A quinta, um lendário diadema roubado da Casa
de Corvinal, obriga Harry e seus amigos a voltarem para Hogwarts, onde Severo
Snape prevalece como diretor impondo os desmandos do Lorde das Trevas e
submetendo os alunos a um regime ditatorial –é na busca por essa horcrux que
Harry se depara com o fantasma de Helena Ravenclaw, vivido por Kelly MacDonald,
a estrela de “The Girl In The Café”, também dirigido por Yates.
A sexta horcrux, numa manobra até bem óbvia vem
a ser a fiel e mortífera cobra Nagini, sempre próxima de Voldemort, enquanto
que a sétima e última, revelada no clímax, vem a ser o próprio Harry Potter
(!), que deve ser sacrificado para que o Lorde das Trevas pereça.

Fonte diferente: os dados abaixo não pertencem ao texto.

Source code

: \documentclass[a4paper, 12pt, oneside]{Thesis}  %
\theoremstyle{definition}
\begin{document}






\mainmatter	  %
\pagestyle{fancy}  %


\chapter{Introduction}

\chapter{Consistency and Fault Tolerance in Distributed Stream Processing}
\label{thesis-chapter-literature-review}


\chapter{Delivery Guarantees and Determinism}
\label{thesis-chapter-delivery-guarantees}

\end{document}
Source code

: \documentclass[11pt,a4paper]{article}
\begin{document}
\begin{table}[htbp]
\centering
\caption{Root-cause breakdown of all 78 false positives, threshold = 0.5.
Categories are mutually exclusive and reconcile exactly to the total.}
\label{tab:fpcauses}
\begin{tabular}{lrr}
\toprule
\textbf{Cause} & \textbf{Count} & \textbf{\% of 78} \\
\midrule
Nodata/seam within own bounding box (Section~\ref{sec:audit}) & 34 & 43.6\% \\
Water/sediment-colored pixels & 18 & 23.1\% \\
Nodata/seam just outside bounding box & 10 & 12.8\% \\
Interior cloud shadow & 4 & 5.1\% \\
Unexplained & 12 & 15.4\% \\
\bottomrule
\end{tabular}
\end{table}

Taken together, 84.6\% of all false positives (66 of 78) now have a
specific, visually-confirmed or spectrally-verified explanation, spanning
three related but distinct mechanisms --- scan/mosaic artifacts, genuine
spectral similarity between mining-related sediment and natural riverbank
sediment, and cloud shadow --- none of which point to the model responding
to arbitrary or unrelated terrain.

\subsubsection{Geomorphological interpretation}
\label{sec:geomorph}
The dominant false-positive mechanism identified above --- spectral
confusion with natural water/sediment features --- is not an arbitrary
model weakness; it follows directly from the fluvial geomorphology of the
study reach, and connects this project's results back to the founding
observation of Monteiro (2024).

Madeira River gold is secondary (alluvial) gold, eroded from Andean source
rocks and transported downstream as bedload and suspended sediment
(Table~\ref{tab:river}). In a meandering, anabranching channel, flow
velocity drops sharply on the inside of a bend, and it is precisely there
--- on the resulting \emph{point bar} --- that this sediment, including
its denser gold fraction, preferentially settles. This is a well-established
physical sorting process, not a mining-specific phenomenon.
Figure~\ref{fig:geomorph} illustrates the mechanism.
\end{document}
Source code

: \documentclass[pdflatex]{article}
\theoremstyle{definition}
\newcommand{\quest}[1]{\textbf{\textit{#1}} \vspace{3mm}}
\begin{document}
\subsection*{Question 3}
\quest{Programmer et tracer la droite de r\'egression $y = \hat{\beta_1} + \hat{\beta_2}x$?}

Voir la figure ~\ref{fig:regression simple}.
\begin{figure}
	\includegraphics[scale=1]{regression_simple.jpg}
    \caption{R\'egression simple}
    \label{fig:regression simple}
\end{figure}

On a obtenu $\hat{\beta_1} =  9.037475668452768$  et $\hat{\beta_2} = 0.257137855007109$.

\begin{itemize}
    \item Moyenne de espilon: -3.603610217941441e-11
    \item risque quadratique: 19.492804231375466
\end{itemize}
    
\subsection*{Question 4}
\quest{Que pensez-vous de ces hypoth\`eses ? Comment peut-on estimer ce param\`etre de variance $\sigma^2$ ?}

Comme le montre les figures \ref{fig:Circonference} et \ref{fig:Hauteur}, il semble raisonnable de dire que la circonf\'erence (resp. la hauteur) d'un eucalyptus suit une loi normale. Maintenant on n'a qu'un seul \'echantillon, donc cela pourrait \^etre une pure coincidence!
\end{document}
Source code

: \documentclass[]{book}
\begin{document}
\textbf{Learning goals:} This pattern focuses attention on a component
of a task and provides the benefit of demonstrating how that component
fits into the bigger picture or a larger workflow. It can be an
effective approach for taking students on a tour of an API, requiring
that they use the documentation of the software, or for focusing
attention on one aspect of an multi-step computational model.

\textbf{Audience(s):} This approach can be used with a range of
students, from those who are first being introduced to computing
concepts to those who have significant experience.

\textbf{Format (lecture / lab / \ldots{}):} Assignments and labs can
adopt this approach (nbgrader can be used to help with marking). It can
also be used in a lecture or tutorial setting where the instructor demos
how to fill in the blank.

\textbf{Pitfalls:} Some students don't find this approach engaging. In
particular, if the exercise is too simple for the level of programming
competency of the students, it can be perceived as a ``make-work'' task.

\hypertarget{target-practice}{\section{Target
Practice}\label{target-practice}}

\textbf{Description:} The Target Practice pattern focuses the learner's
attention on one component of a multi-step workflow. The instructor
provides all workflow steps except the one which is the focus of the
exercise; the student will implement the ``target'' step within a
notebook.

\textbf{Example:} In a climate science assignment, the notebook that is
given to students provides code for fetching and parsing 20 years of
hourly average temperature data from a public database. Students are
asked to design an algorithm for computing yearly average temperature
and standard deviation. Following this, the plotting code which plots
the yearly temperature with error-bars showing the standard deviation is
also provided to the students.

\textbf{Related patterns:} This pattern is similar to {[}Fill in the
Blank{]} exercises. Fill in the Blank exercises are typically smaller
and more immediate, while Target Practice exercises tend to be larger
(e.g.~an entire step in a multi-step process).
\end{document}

Na esteira dessas revelações e acontecimentos
–que, por sua proximidade fidedigna ao material literário, agrega um excesso de
informações que pode confundir muitos expectadores –o diretor Yates escancara
suas predisposições épicas, já perceptíveis na gradual elevação de escopo em
seus filmes anteriores (especificamente iniciada em “O Enigma do Príncipe”),
mas abraçadas por inteiro aqui na grandiloquente batalha do bem contra o mal
que toma Hogwarts como cenário na última hora de filme, quando praticamente
todos os personagens (alguns interpretados por atores famosos que surgem como
pontas) comparecem deste ou daquele lado.
Não há dúvida de que a possibilidade de
abreviar o mínimo possível os acontecimentos do livro beneficiou o filme.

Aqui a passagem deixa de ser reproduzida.